* Assignment
What lines in the records below contain the string "like"? Copy every one.

[Saved entries]
╭──
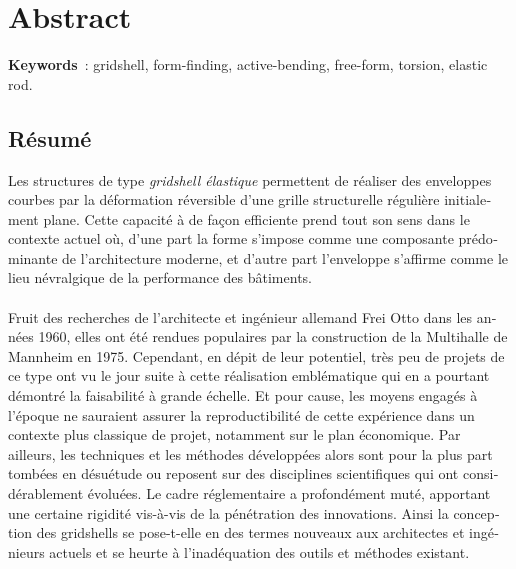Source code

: 
\cleardoublepage
\chapter*{Abstract}
\textbf{Keywords}~: gridshell, form-finding, active-bending, free-form, torsion, elastic rod.
\begin{otherlanguage}{french}
\cleardoublepage
\chapter*{Résumé}
Les structures de type \emph{gridshell élastique} permettent de réaliser des enveloppes courbes par la déformation réversible d'une grille structurelle régulière initialement plane. Cette capacité à  de façon efficiente prend tout son sens dans le contexte actuel où, d’une part la forme s'impose comme une composante prédominante de l'architecture moderne, et d’autre part l'enveloppe s'affirme comme le lieu névralgique de la performance des bâtiments.
\\
\\
Fruit des recherches de l'architecte et ingénieur allemand Frei Otto dans les années 1960, elles ont été rendues populaires par la construction de la Multihalle de Mannheim en 1975. Cependant, en dépit de leur potentiel, très peu de projets de ce type ont vu le jour suite à cette réalisation emblématique qui en a pourtant démontré la faisabilité à grande échelle. Et pour cause, les moyens engagés à l'époque ne sauraient assurer la reproductibilité de cette expérience dans un contexte plus classique de projet, notamment sur le plan économique. Par ailleurs, les techniques et les méthodes développées alors sont pour la plus part tombées en désuétude ou reposent sur des disciplines scientifiques qui ont considérablement évoluées. Le cadre réglementaire a profondément muté, apportant une certaine rigidité vis-à-vis de la pénétration des innovations. Ainsi la conception des gridshells se pose-t-elle en des termes nouveaux aux architectes et ingénieurs actuels et se heurte à l'inadéquation des outils et méthodes existant.

\end{otherlanguage}
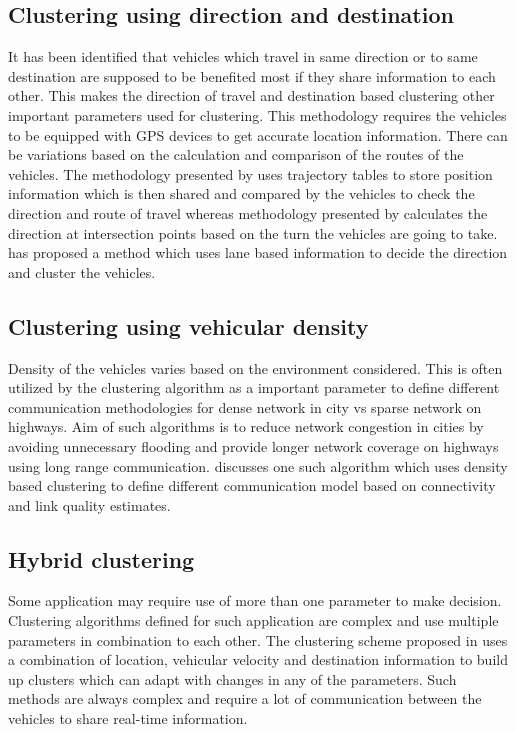 \documentclass[]{ccs-thesis}
\begin{document}
\subsection{Clustering using direction and destination}

It has been identified that vehicles which travel in same direction or to same destination are supposed to be benefited
most if they share information to each other. This makes the direction of travel and destination based clustering other
important parameters used for clustering. This methodology requires the vehicles to be equipped with \ac{GPS} devices to
get accurate location information. There can be variations based on the calculation and comparison of the routes of the
vehicles. The methodology presented by \textcite{6685518} uses trajectory tables to store position information which is
then shared and compared by the vehicles to check the direction and route of travel whereas methodology presented
by \textcite{5416361} calculates the direction at intersection points based on the turn the vehicles are going to take.
\textcite{5735785} has proposed a method which uses lane based information to decide the direction and cluster the vehicles.

\subsection{Clustering using vehicular density}

Density of the vehicles varies based on the environment considered. This is often utilized by the clustering
algorithm as a important parameter to define different communication methodologies for dense network in city vs
sparse network on highways. Aim of such algorithms is to reduce network congestion in cities by avoiding unnecessary
flooding and provide longer network coverage on highways using long range communication. \textcite{4976256} discusses
one such algorithm which uses density based clustering to define different communication model based on connectivity and
link quality estimates.

\subsection{Hybrid clustering}

Some application may require use of more than one parameter to make decision. Clustering algorithms defined for such
application are complex and use multiple parameters in combination to each other. The clustering scheme proposed
in \cite{6077004} uses a combination of location, vehicular velocity and destination information to build up clusters
which can adapt with changes in any of the parameters. Such methods are always complex and require a lot of communication
between the vehicles to share real-time information.
\end{document}
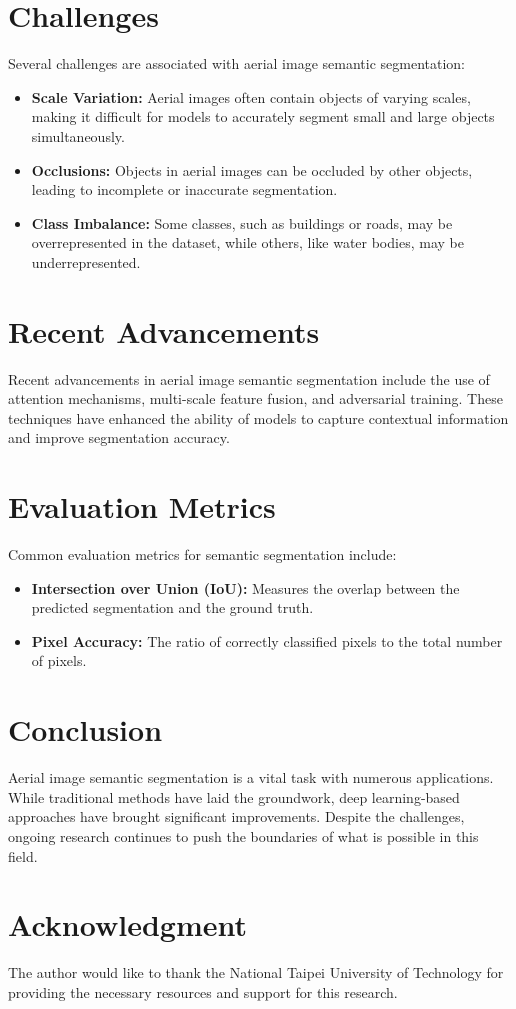 \documentclass[conference]{IEEEtran}
\begin{document}
\section{Challenges}
Several challenges are associated with aerial image semantic segmentation:
\begin{itemize}
    \item \textbf{Scale Variation:} Aerial images often contain objects of varying scales, making it difficult for models to accurately segment small and large objects simultaneously.
    \item \textbf{Occlusions:} Objects in aerial images can be occluded by other objects, leading to incomplete or inaccurate segmentation.
    \item \textbf{Class Imbalance:} Some classes, such as buildings or roads, may be overrepresented in the dataset, while others, like water bodies, may be underrepresented.
\end{itemize}

\section{Recent Advancements}
Recent advancements in aerial image semantic segmentation include the use of attention mechanisms, multi-scale feature fusion, and adversarial training. These techniques have enhanced the ability of models to capture contextual information and improve segmentation accuracy.

\section{Evaluation Metrics}
Common evaluation metrics for semantic segmentation include:
\begin{itemize}
    \item \textbf{Intersection over Union (IoU):} Measures the overlap between the predicted segmentation and the ground truth.
    \item \textbf{Pixel Accuracy:} The ratio of correctly classified pixels to the total number of pixels.
\end{itemize}

\section{Conclusion}
Aerial image semantic segmentation is a vital task with numerous applications. While traditional methods have laid the groundwork, deep learning-based approaches have brought significant improvements. Despite the challenges, ongoing research continues to push the boundaries of what is possible in this field.

\section*{Acknowledgment}
The author would like to thank the National Taipei University of Technology for providing the necessary resources and support for this research.



\end{document}
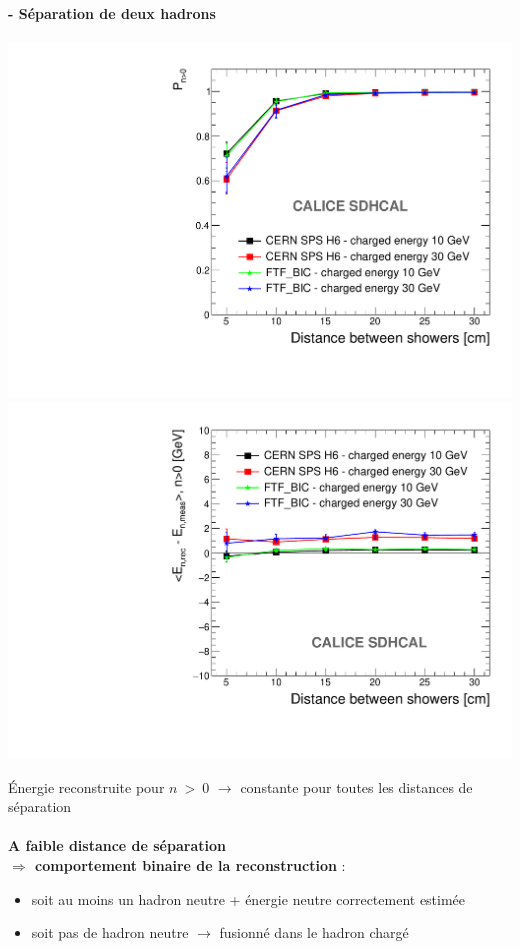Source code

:\documentclass[8pt]{beamer}
\begin{document}
  \begin{frame}
  \frametitle{\secname}
  \framesubtitle{\subsecname - Séparation de deux hadrons}
    \begin{center}
      \includegraphics[width=0.49\linewidth]{OverlayEvent_ProbaNeutral.pdf}
      \includegraphics[width=0.49\linewidth]{OverlayEvent_EnergyDifferenceEfficient.pdf}
    \end{center}
    Énergie reconstruite pour $n~>~0$ $\rightarrow$ constante pour toutes les distances de séparation \\
    ~ \\
    \textbf{A faible distance de séparation \\ $\Rightarrow$ comportement binaire de la reconstruction} :
    \begin{itemize}
      \item soit au moins un hadron neutre + énergie neutre correctement estimée
      \item soit pas de hadron neutre $\rightarrow$ fusionné dans le hadron chargé
    \end{itemize}
  \end{frame}
\end{document}
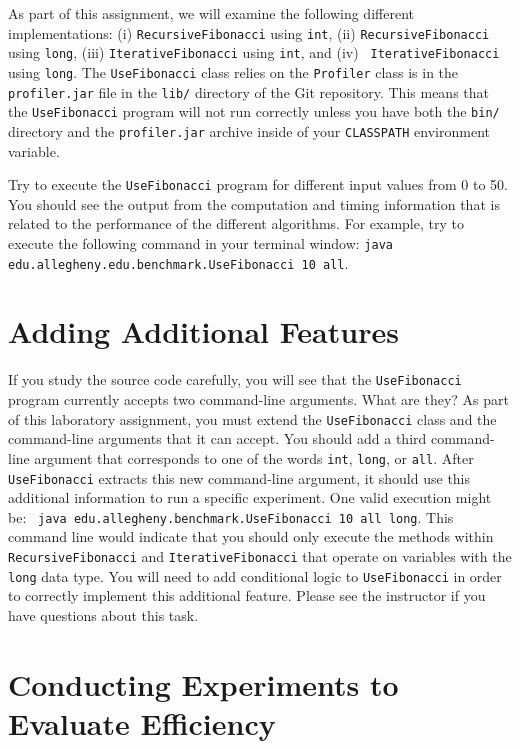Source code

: \begin{sloppypar}
As part of this assignment, we will examine the following different implementations: (i) {\tt RecursiveFibonacci} using
{\tt int}, (ii) {\tt RecursiveFibonacci} using {\tt long}, (iii) {\tt IterativeFibonacci} using {\tt int}, and (iv) {\tt
  IterativeFibonacci} using {\tt long}. The {\tt UseFibonacci} class relies on the {\tt Profiler} class is in the {\tt
  profiler.jar} file in the {\tt lib/} directory of the Git repository.  This means that the {\tt UseFibonacci} program
will not run correctly unless you have both the {\tt bin/} directory and the {\tt profiler.jar} archive inside of your
{\tt CLASSPATH} environment variable.
\end{sloppypar}

Try to execute the {\tt UseFibonacci} program for different input values from 0 to 50. You should see the output from
the computation and timing information that is related to the performance of the different algorithms. For example, try
to execute the following command in your terminal window: {\tt java edu.allegheny.edu.benchmark.UseFibonacci 10 all}.

\section*{Adding Additional Features}

  If you study the source code carefully, you will see that the {\tt UseFibonacci} program currently accepts two
  command-line arguments. What are they? As part of this laboratory assignment, you must extend the {\tt UseFibonacci}
  class and the command-line arguments that it can accept. You should add a third command-line argument that corresponds
  to one of the words {\tt int}, {\tt long}, or {\tt all}. After {\tt UseFibonacci} extracts this new command-line
  argument, it should use this additional information to run a specific experiment. One valid execution might be: {\tt
    java edu.allegheny.benchmark.Use\-Fibonacci 10 all long}. This command line would indicate that you should only
  execute the methods within {\tt RecursiveFibonacci} and {\tt IterativeFibonacci} that operate on variables with the
  {\tt long} data type.  You will need to add conditional logic to {\tt UseFibonacci} in order to correctly
  implement this additional feature. Please see the instructor if you have questions about this task.

\section*{Conducting Experiments to Evaluate Efficiency}

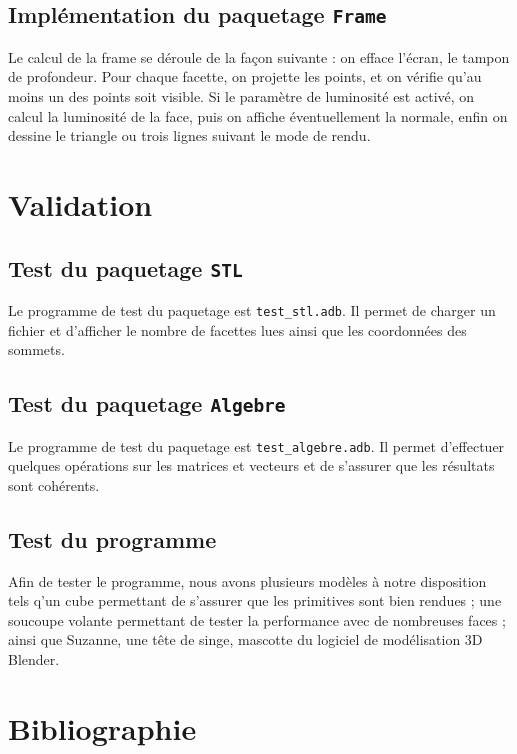 \documentclass[10pt]{article}
\begin{document}
\subsection{Implémentation du paquetage {\tt Frame}}
Le calcul de la frame se déroule de la façon suivante : on efface l'écran, le tampon de profondeur. Pour chaque facette, on projette les points, et on vérifie qu'au moins un des points soit visible. Si le paramètre de luminosité est activé, on calcul la luminosité de la face, puis on affiche éventuellement la normale, enfin on dessine le triangle ou trois lignes suivant le mode de rendu.





\section{Validation}

\subsection{Test du paquetage {\tt STL}}

Le programme de test du paquetage est \verb!test_stl.adb!. Il permet de charger un fichier et d'afficher le nombre de facettes lues ainsi que les coordonnées des sommets.

\subsection{Test du paquetage {\tt Algebre}}
Le programme de test du paquetage est \verb!test_algebre.adb!. Il permet d'effectuer quelques opérations sur les matrices et vecteurs et de s'assurer que les résultats sont cohérents.


\subsection{Test du programme}

Afin de tester le programme, nous avons plusieurs modèles à notre disposition tels q'un cube permettant de s'assurer que les primitives sont bien rendues ; une soucoupe volante permettant de tester la performance avec de nombreuses faces ; ainsi que Suzanne, une tête de singe, mascotte du logiciel de modélisation 3D Blender.


\section{Bibliographie}
\end{document}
╰──
* Task response
    \item \textbf{Class Imbalance:} Some classes, such as buildings or roads, may be overrepresented in the dataset, while others, like water bodies, may be underrepresented.
The author would like to thank the National Taipei University of Technology for providing the necessary resources and support for this research.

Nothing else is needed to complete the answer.